◆ **Your assignment**:
What is needed is an exact copy of the entries below, with every picture left out.
*** Opening Given information ***
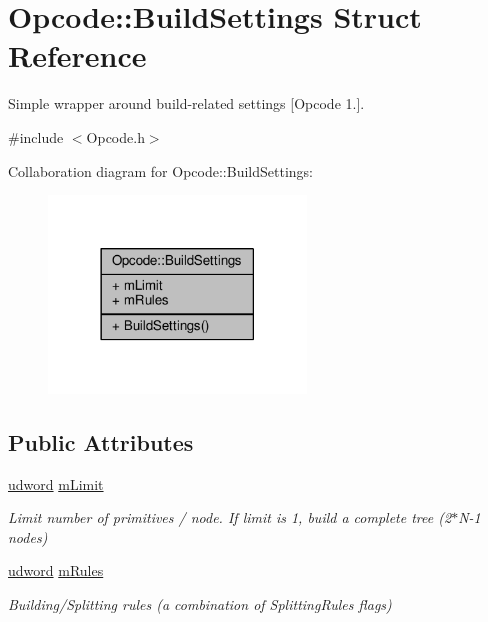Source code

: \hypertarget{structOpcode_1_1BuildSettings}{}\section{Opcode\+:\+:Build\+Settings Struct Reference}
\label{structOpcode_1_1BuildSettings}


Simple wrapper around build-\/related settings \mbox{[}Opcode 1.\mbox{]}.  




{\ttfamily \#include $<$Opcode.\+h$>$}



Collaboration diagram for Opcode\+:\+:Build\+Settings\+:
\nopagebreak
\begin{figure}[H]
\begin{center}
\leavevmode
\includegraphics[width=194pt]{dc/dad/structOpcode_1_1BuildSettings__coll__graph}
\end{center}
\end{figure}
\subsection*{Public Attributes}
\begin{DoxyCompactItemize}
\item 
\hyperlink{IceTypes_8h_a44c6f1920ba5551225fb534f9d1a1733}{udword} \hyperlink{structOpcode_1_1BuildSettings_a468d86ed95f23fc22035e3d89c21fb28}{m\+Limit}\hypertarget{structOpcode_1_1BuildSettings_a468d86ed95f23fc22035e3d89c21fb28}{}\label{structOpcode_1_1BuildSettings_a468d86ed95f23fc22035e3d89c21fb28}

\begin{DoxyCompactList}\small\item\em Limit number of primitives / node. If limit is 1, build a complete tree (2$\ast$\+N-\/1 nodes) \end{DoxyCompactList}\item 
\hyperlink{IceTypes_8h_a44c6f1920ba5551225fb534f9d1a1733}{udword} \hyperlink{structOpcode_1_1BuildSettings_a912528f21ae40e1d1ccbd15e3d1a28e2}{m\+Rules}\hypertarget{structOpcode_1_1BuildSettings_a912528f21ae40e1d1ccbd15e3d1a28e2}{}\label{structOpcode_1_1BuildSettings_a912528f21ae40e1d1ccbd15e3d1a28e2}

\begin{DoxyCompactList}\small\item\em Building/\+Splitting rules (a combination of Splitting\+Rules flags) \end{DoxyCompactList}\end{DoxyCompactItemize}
*** Closing Given information ***
◆ **Your response**:
Source code

: \hypertarget{structOpcode_1_1BuildSettings}{}\section{Opcode\+:\+:Build\+Settings Struct Reference}
\label{structOpcode_1_1BuildSettings}


Simple wrapper around build-\/related settings \mbox{[}Opcode 1.\mbox{]}.  




{\ttfamily \#include $<$Opcode.\+h$>$}



Collaboration diagram for Opcode\+:\+:Build\+Settings\+:
\nopagebreak
\begin{figure}[H]
\begin{center}
\leavevmode
\includegraphics[width=194pt]{dc/dad/structOpcode_1_1BuildSettings__coll__graph}
\end{center}
\end{figure}
\subsection*{Public Attributes}
\begin{DoxyCompactItemize}
\item 
\hyperlink{IceTypes_8h_a44c6f1920ba5551225fb534f9d1a1733}{udword} \hyperlink{structOpcode_1_1BuildSettings_a468d86ed95f23fc22035e3d89c21fb28}{m\+Limit}\hypertarget{structOpcode_1_1BuildSettings_a468d86ed95f23fc22035e3d89c21fb28}{}\label{structOpcode_1_1BuildSettings_a468d86ed95f23fc22035e3d89c21fb28}

\begin{DoxyCompactList}\small\item\em Limit number of primitives / node. If limit is 1, build a complete tree (2$\ast$\+N-\/1 nodes) \end{DoxyCompactList}\item 
\hyperlink{IceTypes_8h_a44c6f1920ba5551225fb534f9d1a1733}{udword} \hyperlink{structOpcode_1_1BuildSettings_a912528f21ae40e1d1ccbd15e3d1a28e2}{m\+Rules}\hypertarget{structOpcode_1_1BuildSettings_a912528f21ae40e1d1ccbd15e3d1a28e2}{}\label{structOpcode_1_1BuildSettings_a912528f21ae40e1d1ccbd15e3d1a28e2}

\begin{DoxyCompactList}\small\item\em Building/\+Splitting rules (a combination of Splitting\+Rules flags) \end{DoxyCompactList}\end{DoxyCompactItemize}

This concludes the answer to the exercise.